⟨

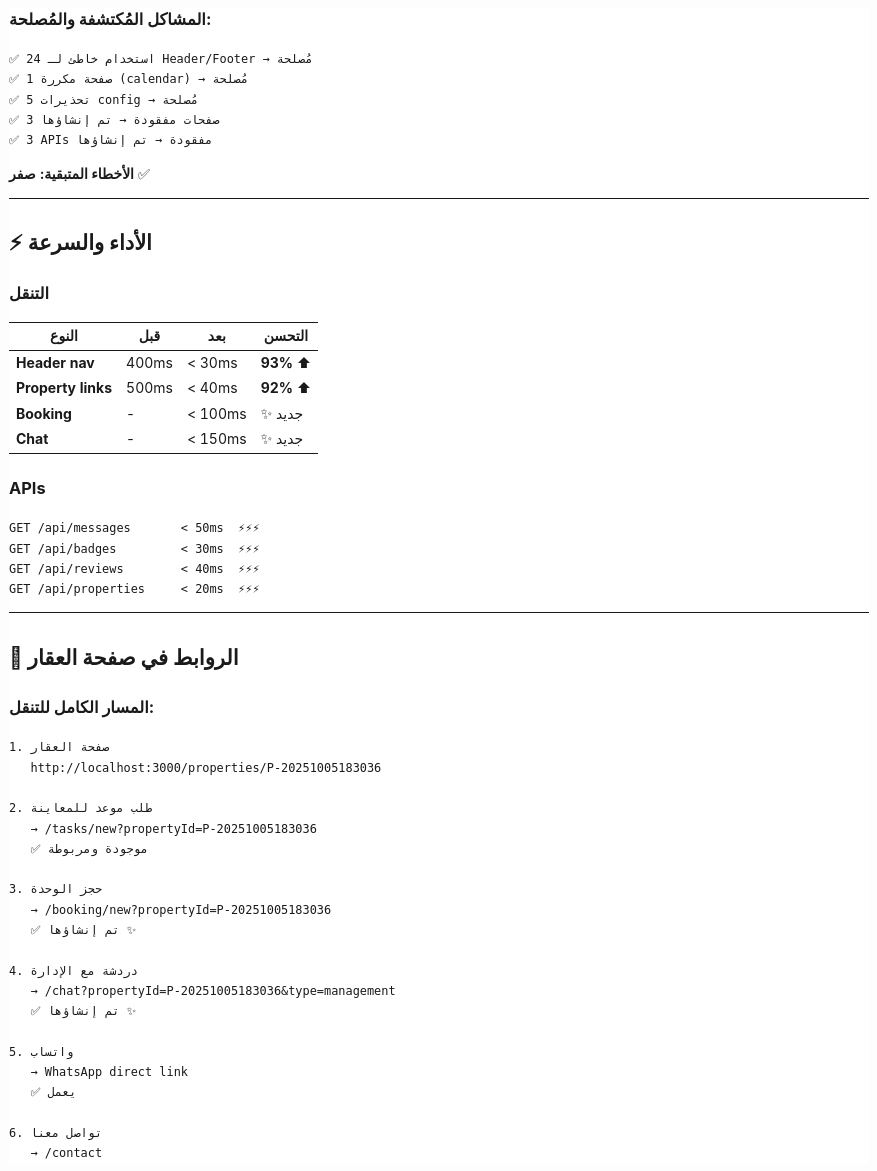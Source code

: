 ### المشاكل المُكتشفة والمُصلحة:

```
✅ 24 استخدام خاطئ لـ Header/Footer → مُصلحة
✅ 1 صفحة مكررة (calendar) → مُصلحة
✅ 5 تحذيرات config → مُصلحة
✅ 3 صفحات مفقودة → تم إنشاؤها
✅ 3 APIs مفقودة → تم إنشاؤها
```

**الأخطاء المتبقية:** **صفر** ✅

---

## ⚡ الأداء والسرعة

### التنقل

| النوع | قبل | بعد | التحسن |
|-------|-----|-----|--------|
| **Header nav** | 400ms | < 30ms | **93%** ⬆️ |
| **Property links** | 500ms | < 40ms | **92%** ⬆️ |
| **Booking** | - | < 100ms | ✨ جديد |
| **Chat** | - | < 150ms | ✨ جديد |

### APIs

```
GET /api/messages       < 50ms  ⚡⚡⚡
GET /api/badges         < 30ms  ⚡⚡⚡
GET /api/reviews        < 40ms  ⚡⚡⚡
GET /api/properties     < 20ms  ⚡⚡⚡
```

---

## 🎯 الروابط في صفحة العقار

### المسار الكامل للتنقل:

```
1. صفحة العقار
   http://localhost:3000/properties/P-20251005183036
   
2. طلب موعد للمعاينة
   → /tasks/new?propertyId=P-20251005183036
   ✅ موجودة ومربوطة
   
3. حجز الوحدة
   → /booking/new?propertyId=P-20251005183036
   ✅ تم إنشاؤها ✨
   
4. دردشة مع الإدارة
   → /chat?propertyId=P-20251005183036&type=management
   ✅ تم إنشاؤها ✨
   
5. واتساب
   → WhatsApp direct link
   ✅ يعمل
   
6. تواصل معنا
   → /contact
```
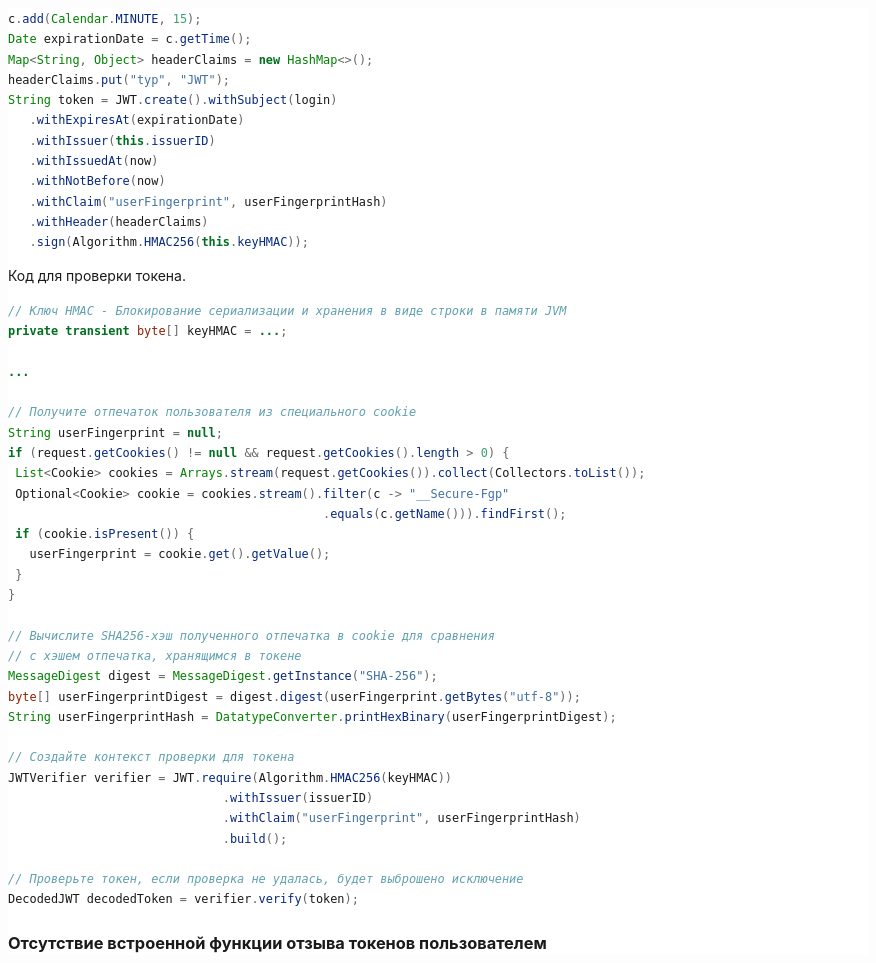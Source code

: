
```java
c.add(Calendar.MINUTE, 15);
Date expirationDate = c.getTime();
Map<String, Object> headerClaims = new HashMap<>();
headerClaims.put("typ", "JWT");
String token = JWT.create().withSubject(login)
   .withExpiresAt(expirationDate)
   .withIssuer(this.issuerID)
   .withIssuedAt(now)
   .withNotBefore(now)
   .withClaim("userFingerprint", userFingerprintHash)
   .withHeader(headerClaims)
   .sign(Algorithm.HMAC256(this.keyHMAC));
```

Код для проверки токена.

```java
// Ключ HMAC - Блокирование сериализации и хранения в виде строки в памяти JVM
private transient byte[] keyHMAC = ...;

...

// Получите отпечаток пользователя из специального cookie
String userFingerprint = null;
if (request.getCookies() != null && request.getCookies().length > 0) {
 List<Cookie> cookies = Arrays.stream(request.getCookies()).collect(Collectors.toList());
 Optional<Cookie> cookie = cookies.stream().filter(c -> "__Secure-Fgp"
                                            .equals(c.getName())).findFirst();
 if (cookie.isPresent()) {
   userFingerprint = cookie.get().getValue();
 }
}

// Вычислите SHA256-хэш полученного отпечатка в cookie для сравнения
// с хэшем отпечатка, хранящимся в токене
MessageDigest digest = MessageDigest.getInstance("SHA-256");
byte[] userFingerprintDigest = digest.digest(userFingerprint.getBytes("utf-8"));
String userFingerprintHash = DatatypeConverter.printHexBinary(userFingerprintDigest);

// Создайте контекст проверки для токена
JWTVerifier verifier = JWT.require(Algorithm.HMAC256(keyHMAC))
                              .withIssuer(issuerID)
                              .withClaim("userFingerprint", userFingerprintHash)
                              .build();

// Проверьте токен, если проверка не удалась, будет выброшено исключение
DecodedJWT decodedToken = verifier.verify(token);
```

### Отсутствие встроенной функции отзыва токенов пользователем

⟩

> [Exercise]
Report every line in the data above in which the word "headerClaims" appears.

> [Answer box]
Map<String, Object> headerClaims = new HashMap<>();
headerClaims.put("typ", "JWT");
   .withHeader(headerClaims)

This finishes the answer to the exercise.